GOAL OF THE EXERCISE - Write out every entry exactly as it appears, omitting the pictures.

:: MATERIAL SUPPLIED ::

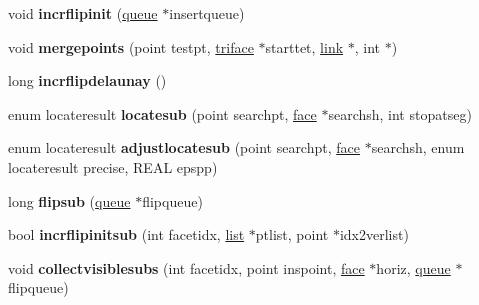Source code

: \begin{DoxyCompactItemize}
\item 
\mbox{\label{classStemMesh3D_1_1tetgenmesh_aa6a654aee9d32733111cbfe68478413b}} 
void {\bfseries incrflipinit} (\hyperlink{classStemMesh3D_1_1tetgenmesh_1_1queue}{queue} $\ast$insertqueue)
\item 
\mbox{\label{classStemMesh3D_1_1tetgenmesh_a368a8455b28cdf00100ab5d1291bb1ed}} 
void {\bfseries mergepoints} (point testpt, \hyperlink{classStemMesh3D_1_1tetgenmesh_1_1triface}{triface} $\ast$starttet, \hyperlink{classStemMesh3D_1_1tetgenmesh_1_1link}{link} $\ast$, int $\ast$)
\item 
\mbox{\label{classStemMesh3D_1_1tetgenmesh_ab7ca803b7bd9b2e974bf468aaa223169}} 
long {\bfseries incrflipdelaunay} ()
\item 
\mbox{\label{classStemMesh3D_1_1tetgenmesh_a189ab0392034577a3d8e36f60b27f75f}} 
enum locateresult {\bfseries locatesub} (point searchpt, \hyperlink{classStemMesh3D_1_1tetgenmesh_1_1face}{face} $\ast$searchsh, int stopatseg)
\item 
\mbox{\label{classStemMesh3D_1_1tetgenmesh_a3bcd52a70d69a15ea4fbe9e350e248bd}} 
enum locateresult {\bfseries adjustlocatesub} (point searchpt, \hyperlink{classStemMesh3D_1_1tetgenmesh_1_1face}{face} $\ast$searchsh, enum locateresult precise, R\+E\+AL epspp)
\item 
\mbox{\label{classStemMesh3D_1_1tetgenmesh_a19176fef4a4bde58292ffbcad783005e}} 
long {\bfseries flipsub} (\hyperlink{classStemMesh3D_1_1tetgenmesh_1_1queue}{queue} $\ast$flipqueue)
\item 
\mbox{\label{classStemMesh3D_1_1tetgenmesh_ab2050e792abccded295764bb3cfd4c95}} 
bool {\bfseries incrflipinitsub} (int facetidx, \hyperlink{classStemMesh3D_1_1tetgenmesh_1_1list}{list} $\ast$ptlist, point $\ast$idx2verlist)
\item 
\mbox{\label{classStemMesh3D_1_1tetgenmesh_abea0be2bfae7c59025170212f3ca591d}} 
void {\bfseries collectvisiblesubs} (int facetidx, point inspoint, \hyperlink{classStemMesh3D_1_1tetgenmesh_1_1face}{face} $\ast$horiz, \hyperlink{classStemMesh3D_1_1tetgenmesh_1_1queue}{queue} $\ast$flipqueue)

\end{DoxyCompactItemize}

:::

RESPONSE TO THIS TASK -
Source code

: \begin{DoxyCompactItemize}
\item 
\mbox{\label{classStemMesh3D_1_1tetgenmesh_aa6a654aee9d32733111cbfe68478413b}} 
void {\bfseries incrflipinit} (\hyperlink{classStemMesh3D_1_1tetgenmesh_1_1queue}{queue} $\ast$insertqueue)
\item 
\mbox{\label{classStemMesh3D_1_1tetgenmesh_a368a8455b28cdf00100ab5d1291bb1ed}} 
void {\bfseries mergepoints} (point testpt, \hyperlink{classStemMesh3D_1_1tetgenmesh_1_1triface}{triface} $\ast$starttet, \hyperlink{classStemMesh3D_1_1tetgenmesh_1_1link}{link} $\ast$, int $\ast$)
\item 
\mbox{\label{classStemMesh3D_1_1tetgenmesh_ab7ca803b7bd9b2e974bf468aaa223169}} 
long {\bfseries incrflipdelaunay} ()
\item 
\mbox{\label{classStemMesh3D_1_1tetgenmesh_a189ab0392034577a3d8e36f60b27f75f}} 
enum locateresult {\bfseries locatesub} (point searchpt, \hyperlink{classStemMesh3D_1_1tetgenmesh_1_1face}{face} $\ast$searchsh, int stopatseg)
\item 
\mbox{\label{classStemMesh3D_1_1tetgenmesh_a3bcd52a70d69a15ea4fbe9e350e248bd}} 
enum locateresult {\bfseries adjustlocatesub} (point searchpt, \hyperlink{classStemMesh3D_1_1tetgenmesh_1_1face}{face} $\ast$searchsh, enum locateresult precise, R\+E\+AL epspp)
\item 
\mbox{\label{classStemMesh3D_1_1tetgenmesh_a19176fef4a4bde58292ffbcad783005e}} 
long {\bfseries flipsub} (\hyperlink{classStemMesh3D_1_1tetgenmesh_1_1queue}{queue} $\ast$flipqueue)
\item 
\mbox{\label{classStemMesh3D_1_1tetgenmesh_ab2050e792abccded295764bb3cfd4c95}} 
bool {\bfseries incrflipinitsub} (int facetidx, \hyperlink{classStemMesh3D_1_1tetgenmesh_1_1list}{list} $\ast$ptlist, point $\ast$idx2verlist)
\item 
\mbox{\label{classStemMesh3D_1_1tetgenmesh_abea0be2bfae7c59025170212f3ca591d}} 
void {\bfseries collectvisiblesubs} (int facetidx, point inspoint, \hyperlink{classStemMesh3D_1_1tetgenmesh_1_1face}{face} $\ast$horiz, \hyperlink{classStemMesh3D_1_1tetgenmesh_1_1queue}{queue} $\ast$flipqueue)

\end{DoxyCompactItemize}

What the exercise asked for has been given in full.